==== Data listing ====
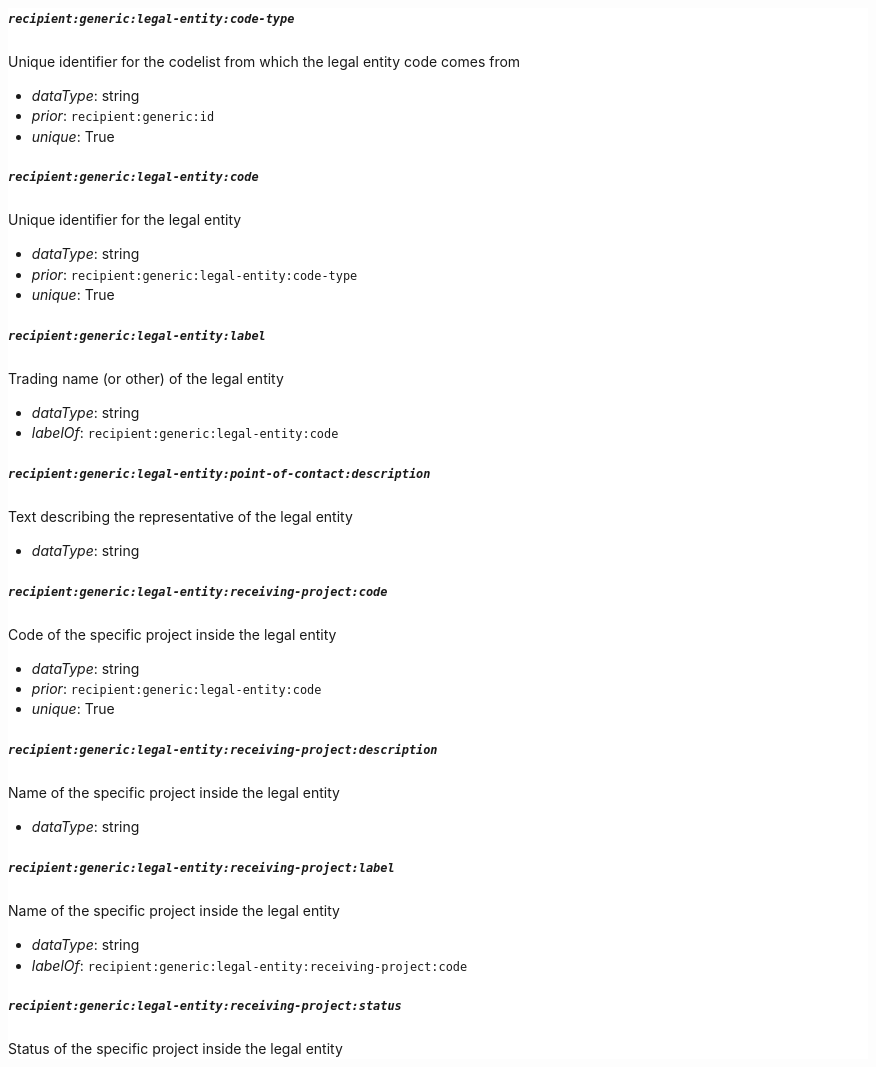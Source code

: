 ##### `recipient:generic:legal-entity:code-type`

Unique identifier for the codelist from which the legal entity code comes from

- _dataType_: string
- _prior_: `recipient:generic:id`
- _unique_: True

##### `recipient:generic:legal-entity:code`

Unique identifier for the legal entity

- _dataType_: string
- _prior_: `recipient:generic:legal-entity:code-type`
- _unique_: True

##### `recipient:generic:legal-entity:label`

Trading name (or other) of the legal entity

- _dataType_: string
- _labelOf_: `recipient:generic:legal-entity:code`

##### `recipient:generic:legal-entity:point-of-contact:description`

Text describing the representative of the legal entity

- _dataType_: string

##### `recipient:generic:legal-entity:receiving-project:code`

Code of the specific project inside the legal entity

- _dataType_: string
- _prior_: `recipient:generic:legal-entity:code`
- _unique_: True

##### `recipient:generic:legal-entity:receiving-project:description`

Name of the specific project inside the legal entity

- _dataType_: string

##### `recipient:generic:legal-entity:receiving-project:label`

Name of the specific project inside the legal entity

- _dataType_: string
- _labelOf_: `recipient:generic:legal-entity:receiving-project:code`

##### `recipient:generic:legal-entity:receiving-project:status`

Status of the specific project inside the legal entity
====
# What is being asked
For the records above, output each one exactly and skip any image.

# Final answer
Source code

: ##### `recipient:generic:legal-entity:code-type`

Unique identifier for the codelist from which the legal entity code comes from

- _dataType_: string
- _prior_: `recipient:generic:id`
- _unique_: True

##### `recipient:generic:legal-entity:code`

Unique identifier for the legal entity

- _dataType_: string
- _prior_: `recipient:generic:legal-entity:code-type`
- _unique_: True

##### `recipient:generic:legal-entity:label`

Trading name (or other) of the legal entity

- _dataType_: string
- _labelOf_: `recipient:generic:legal-entity:code`

##### `recipient:generic:legal-entity:point-of-contact:description`

Text describing the representative of the legal entity

- _dataType_: string

##### `recipient:generic:legal-entity:receiving-project:code`

Code of the specific project inside the legal entity

- _dataType_: string
- _prior_: `recipient:generic:legal-entity:code`
- _unique_: True

##### `recipient:generic:legal-entity:receiving-project:description`

Name of the specific project inside the legal entity

- _dataType_: string

##### `recipient:generic:legal-entity:receiving-project:label`

Name of the specific project inside the legal entity

- _dataType_: string
- _labelOf_: `recipient:generic:legal-entity:receiving-project:code`

##### `recipient:generic:legal-entity:receiving-project:status`

Status of the specific project inside the legal entity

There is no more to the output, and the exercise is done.